Participaram do debate o professor da UFRN e coordenador do Grupo de Estudos e Pesquisas sobre Trabalho (Gepet), Fellipe Coelho; o presidente do Sindicato dos Trabalhadores em Aplicativos de Transporte do RN, Carlos Cavalcanti; o secretário adjunto da STTU, Saulo Spinelly; o diretor da Fecomércio/RN, Laumir Barreto; o superintendente regional do Trabalho, Cláudio Gabriel; o diretor da Associação de Trabalhadores de Aplicativos por Moto e Bike da Região Metropolitana de Natal (ATAMB), Alexandre da Silva; e o presidente da CUT-RN, Irailson Nunes.

A audiência também contou com trabalhadores do setor e representantes dos mandatos dos vereadores Brisa Bracchi, Daniel Valença e Thabatta Pimenta, além do deputado estadual Francisco do PT e George Ramalho, subsecretário do Trabalho do RN.

Durante a exposição dos dados, o professor Fellipe Coelho apresentou números do Gepet que evidenciam o avanço do trabalho por aplicativo no Brasil, que já reúne cerca de 1,7 milhão de trabalhadores, o equivalente a quase 2% do total de empregados do setor privado, com crescimento de 25% nos últimos dois anos.

Em Natal, a pesquisa mostra que 60% desses profissionais trabalham de cinco a seis dias por semana, 27% atuam todos os dias e 61% ultrapassam oito horas diárias. Quase todos (93%) recebem até dois salários-mínimos e 40% já sofreram acidentes, sendo que 85% sem qualquer assistência das plataformas. “É um trabalhador que trabalha muito, ganha pouco, se acidenta e fica por conta própria”, resumiu o pesquisador.

O presidente do sindicato, Carlos Cavalcanti, reforçou o alerta sobre a precarização e os altos custos assumidos pelos próprios trabalhadores. “Existe uma falsa sensação de que motorista por aplicativo ganha bem. Mas somos nós que pagamos combustível, IPVA, multas indevidas e até advogados para recorrer”, destacou.

A vereadora Samanda Alves cobrou responsabilidade das plataformas digitais diante do volume de lucro obtido na cidade. “Não podemos aceitar que uma empresa como a Uber fature cerca de R$ 20 milhões por mês em Natal e não assuma nenhuma responsabilidade com os trabalhadores.
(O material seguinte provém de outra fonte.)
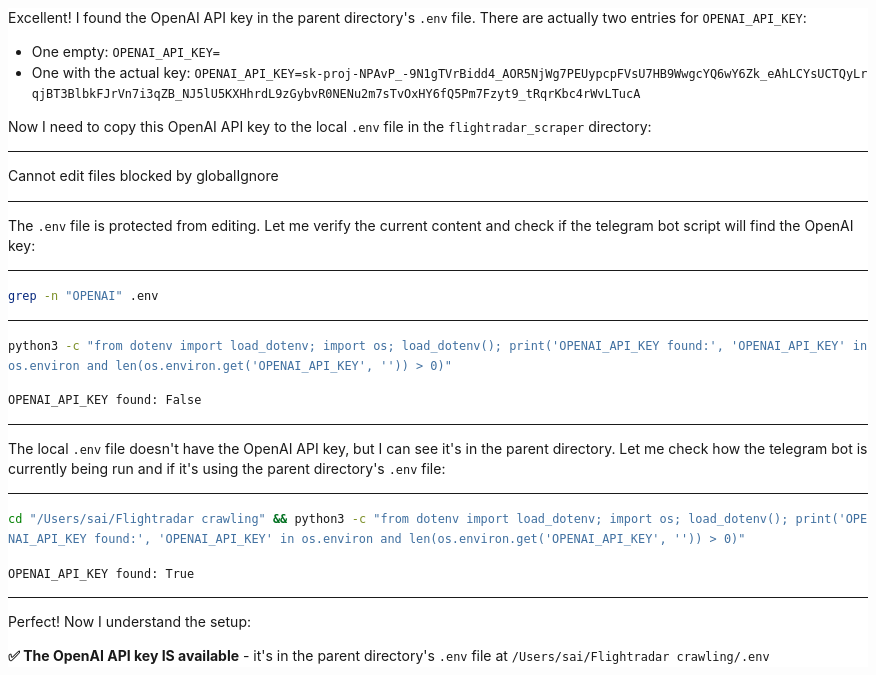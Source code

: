 
Excellent! I found the OpenAI API key in the parent directory's `.env` file. There are actually two entries for `OPENAI_API_KEY`:
- One empty: `OPENAI_API_KEY=`
- One with the actual key: `OPENAI_API_KEY=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`

Now I need to copy this OpenAI API key to the local `.env` file in the `flightradar_scraper` directory:

---

Cannot edit files blocked by globalIgnore

---

The `.env` file is protected from editing. Let me verify the current content and check if the telegram bot script will find the OpenAI key:

---

```bash
grep -n "OPENAI" .env
```

---

```bash
python3 -c "from dotenv import load_dotenv; import os; load_dotenv(); print('OPENAI_API_KEY found:', 'OPENAI_API_KEY' in os.environ and len(os.environ.get('OPENAI_API_KEY', '')) > 0)"
```

```
OPENAI_API_KEY found: False
```

---

The local `.env` file doesn't have the OpenAI API key, but I can see it's in the parent directory. Let me check how the telegram bot is currently being run and if it's using the parent directory's `.env` file:

---

```bash
cd "/Users/sai/Flightradar crawling" && python3 -c "from dotenv import load_dotenv; import os; load_dotenv(); print('OPENAI_API_KEY found:', 'OPENAI_API_KEY' in os.environ and len(os.environ.get('OPENAI_API_KEY', '')) > 0)"
```

```
OPENAI_API_KEY found: True
```

---

Perfect! Now I understand the setup:

**✅ The OpenAI API key IS available** - it's in the parent directory's `.env` file at `/Users/sai/Flightradar crawling/.env`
Queremos os direitos dessa categoria reconhecidos”, afirmou.

Ao final da audiência, foram definidos dois encaminhamentos principais: a criação da Frente Parlamentar em Defesa dos Trabalhadores e Trabalhadoras por Aplicativo, que será protocolada nos próximos dias; e, no âmbito dessa Frente, a elaboração de um calendário de ações pela aprovação do Projeto de Lei dos Pontos de Apoio e pela ampliação do debate sobre as demais pautas da categoria.